Aliyu Othman, Abuja

Recently three African Countries, South Africa, Burundi and the Gambia announced their withdrawal from the International Criminal Court (ICC). That action was in apparent response to alleged denigrating treatment of African countries by the Court. They believe that affairs of the Court are skewed in favour of countries from other regions.

Relationship between African nations and the ICC has not been cordial in recent years as a result of the perceived discrimination in the Court’s treatment of cases involving African leaders.
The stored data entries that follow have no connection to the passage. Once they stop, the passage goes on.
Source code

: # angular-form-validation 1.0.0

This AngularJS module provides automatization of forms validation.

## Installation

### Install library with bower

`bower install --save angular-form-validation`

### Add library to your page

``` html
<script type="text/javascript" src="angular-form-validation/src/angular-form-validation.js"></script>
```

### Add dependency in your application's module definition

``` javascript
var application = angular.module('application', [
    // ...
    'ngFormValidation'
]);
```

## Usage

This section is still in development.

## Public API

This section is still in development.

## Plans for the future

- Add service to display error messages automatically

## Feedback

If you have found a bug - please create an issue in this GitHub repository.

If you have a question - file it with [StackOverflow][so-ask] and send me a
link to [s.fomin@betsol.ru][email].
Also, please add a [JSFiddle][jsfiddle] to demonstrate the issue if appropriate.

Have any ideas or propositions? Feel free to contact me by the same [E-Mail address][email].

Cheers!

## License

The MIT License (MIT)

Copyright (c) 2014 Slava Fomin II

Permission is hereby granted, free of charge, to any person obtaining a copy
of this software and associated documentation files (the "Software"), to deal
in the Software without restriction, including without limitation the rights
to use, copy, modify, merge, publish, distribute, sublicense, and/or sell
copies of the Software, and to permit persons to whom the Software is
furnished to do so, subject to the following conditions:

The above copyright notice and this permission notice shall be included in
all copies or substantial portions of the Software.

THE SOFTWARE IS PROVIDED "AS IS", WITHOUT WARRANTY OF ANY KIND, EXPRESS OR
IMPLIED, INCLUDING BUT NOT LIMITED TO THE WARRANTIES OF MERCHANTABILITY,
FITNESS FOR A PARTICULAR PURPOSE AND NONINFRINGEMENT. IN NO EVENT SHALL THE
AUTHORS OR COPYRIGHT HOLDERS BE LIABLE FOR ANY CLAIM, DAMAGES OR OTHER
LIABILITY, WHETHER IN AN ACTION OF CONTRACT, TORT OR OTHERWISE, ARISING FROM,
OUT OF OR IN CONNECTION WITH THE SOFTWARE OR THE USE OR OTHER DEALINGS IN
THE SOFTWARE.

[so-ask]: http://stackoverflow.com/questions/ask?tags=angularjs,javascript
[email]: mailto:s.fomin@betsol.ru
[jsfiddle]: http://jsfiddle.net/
African countries have in the past used various means to alert the ICC to rise to its responsibilities, especially now that, Ms. Fatou Bensouda from the Gambia is ICC Chief Prosecutor at The Hague.

The office of the prosecutor acts as an independent body responsible for the investigation of cases of genocide, crimes against humanity as well as war crimes committed anywhere in the world. The office is also among other things responsible for the prosecution of individuals who were allegedly identified as responsible for those crimes committed in a given country or region.

Under article 13 of the Rome Statute, there are three ways the exercise of the ICC jurisdiction can be triggered where crimes appeared to have been committed by a member nation.

It can be in a situation where any state party of the Rome statute request the Prosecutor to carry out investigation like in the case of the governments of Democratic Republic of Congo and Uganda in 2004. Also, Central African Republic where the case was referred same Year 2004 but the investigations opened in May 2007 and Mali’s case of alleged war crimes reported to ICC in 2012 and investigations opened in 2013.

These countries ratified the Rome Statute: Mali in 2000, Central African Republic 2001 while Uganda and Democratic Republic of Congo were in 2004.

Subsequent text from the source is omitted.